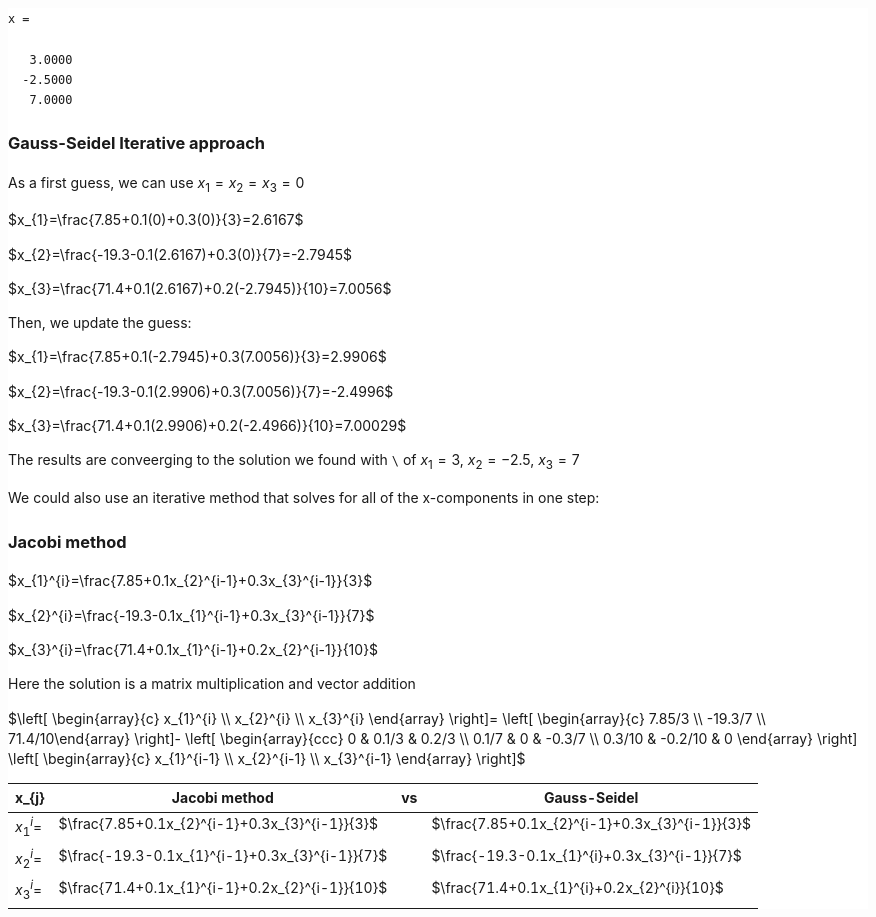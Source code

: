     x =
    
       3.0000
      -2.5000
       7.0000
    


### Gauss-Seidel Iterative approach

As a first guess, we can use $x_{1}=x_{2}=x_{3}=0$

$x_{1}=\frac{7.85+0.1(0)+0.3(0)}{3}=2.6167$

$x_{2}=\frac{-19.3-0.1(2.6167)+0.3(0)}{7}=-2.7945$

$x_{3}=\frac{71.4+0.1(2.6167)+0.2(-2.7945)}{10}=7.0056$

Then, we update the guess:

$x_{1}=\frac{7.85+0.1(-2.7945)+0.3(7.0056)}{3}=2.9906$

$x_{2}=\frac{-19.3-0.1(2.9906)+0.3(7.0056)}{7}=-2.4996$

$x_{3}=\frac{71.4+0.1(2.9906)+0.2(-2.4966)}{10}=7.00029$

The results are conveerging to the solution we found with `\` of $x_{1}=3,~x_{2}=-2.5,~x_{3}=7$

We could also use an iterative method that solves for all of the x-components in one step:

### Jacobi method

$x_{1}^{i}=\frac{7.85+0.1x_{2}^{i-1}+0.3x_{3}^{i-1}}{3}$

$x_{2}^{i}=\frac{-19.3-0.1x_{1}^{i-1}+0.3x_{3}^{i-1}}{7}$

$x_{3}^{i}=\frac{71.4+0.1x_{1}^{i-1}+0.2x_{2}^{i-1}}{10}$

Here the solution is a matrix multiplication and vector addition

$\left[ \begin{array}{c}
x_{1}^{i} \\
x_{2}^{i} \\
x_{3}^{i} \end{array} \right]=
\left[ \begin{array}{c}
7.85/3 \\
-19.3/7 \\
71.4/10\end{array} \right]-
\left[ \begin{array}{ccc}
0 & 0.1/3 & 0.2/3  \\
0.1/7 & 0 & -0.3/7  \\
0.3/10 & -0.2/10 & 0 \end{array} \right]
\left[ \begin{array}{c}
x_{1}^{i-1} \\
x_{2}^{i-1} \\
x_{3}^{i-1} \end{array} \right]$

|x_{j}|Jacobi method |vs| Gauss-Seidel |
|--------|------------------------------|---|-------------------------------|
|$x_{1}^{i}=$ | $\frac{7.85+0.1x_{2}^{i-1}+0.3x_{3}^{i-1}}{3}$ | | $\frac{7.85+0.1x_{2}^{i-1}+0.3x_{3}^{i-1}}{3}$|
|$x_{2}^{i}=$ | $\frac{-19.3-0.1x_{1}^{i-1}+0.3x_{3}^{i-1}}{7}$ | | $\frac{-19.3-0.1x_{1}^{i}+0.3x_{3}^{i-1}}{7}$ |
|$x_{3}^{i}=$ | $\frac{71.4+0.1x_{1}^{i-1}+0.2x_{2}^{i-1}}{10}$ | | $\frac{71.4+0.1x_{1}^{i}+0.2x_{2}^{i}}{10}$|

*Problem to solve*.
The line containing "0.3/10 & -0.2/10" marks where the copy ends; print every line before it from the start of the records, and that line too, but no pictures.

*Result*.
Source code

:     x =
    
       3.0000
      -2.5000
       7.0000
    


### Gauss-Seidel Iterative approach

As a first guess, we can use $x_{1}=x_{2}=x_{3}=0$

$x_{1}=\frac{7.85+0.1(0)+0.3(0)}{3}=2.6167$

$x_{2}=\frac{-19.3-0.1(2.6167)+0.3(0)}{7}=-2.7945$

$x_{3}=\frac{71.4+0.1(2.6167)+0.2(-2.7945)}{10}=7.0056$

Then, we update the guess:

$x_{1}=\frac{7.85+0.1(-2.7945)+0.3(7.0056)}{3}=2.9906$

$x_{2}=\frac{-19.3-0.1(2.9906)+0.3(7.0056)}{7}=-2.4996$

$x_{3}=\frac{71.4+0.1(2.9906)+0.2(-2.4966)}{10}=7.00029$

The results are conveerging to the solution we found with `\` of $x_{1}=3,~x_{2}=-2.5,~x_{3}=7$

We could also use an iterative method that solves for all of the x-components in one step:

### Jacobi method

$x_{1}^{i}=\frac{7.85+0.1x_{2}^{i-1}+0.3x_{3}^{i-1}}{3}$

$x_{2}^{i}=\frac{-19.3-0.1x_{1}^{i-1}+0.3x_{3}^{i-1}}{7}$

$x_{3}^{i}=\frac{71.4+0.1x_{1}^{i-1}+0.2x_{2}^{i-1}}{10}$

Here the solution is a matrix multiplication and vector addition

$\left[ \begin{array}{c}
x_{1}^{i} \\
x_{2}^{i} \\
x_{3}^{i} \end{array} \right]=
\left[ \begin{array}{c}
7.85/3 \\
-19.3/7 \\
71.4/10\end{array} \right]-
\left[ \begin{array}{ccc}
0 & 0.1/3 & 0.2/3  \\
0.1/7 & 0 & -0.3/7  \\
0.3/10 & -0.2/10 & 0 \end{array} \right]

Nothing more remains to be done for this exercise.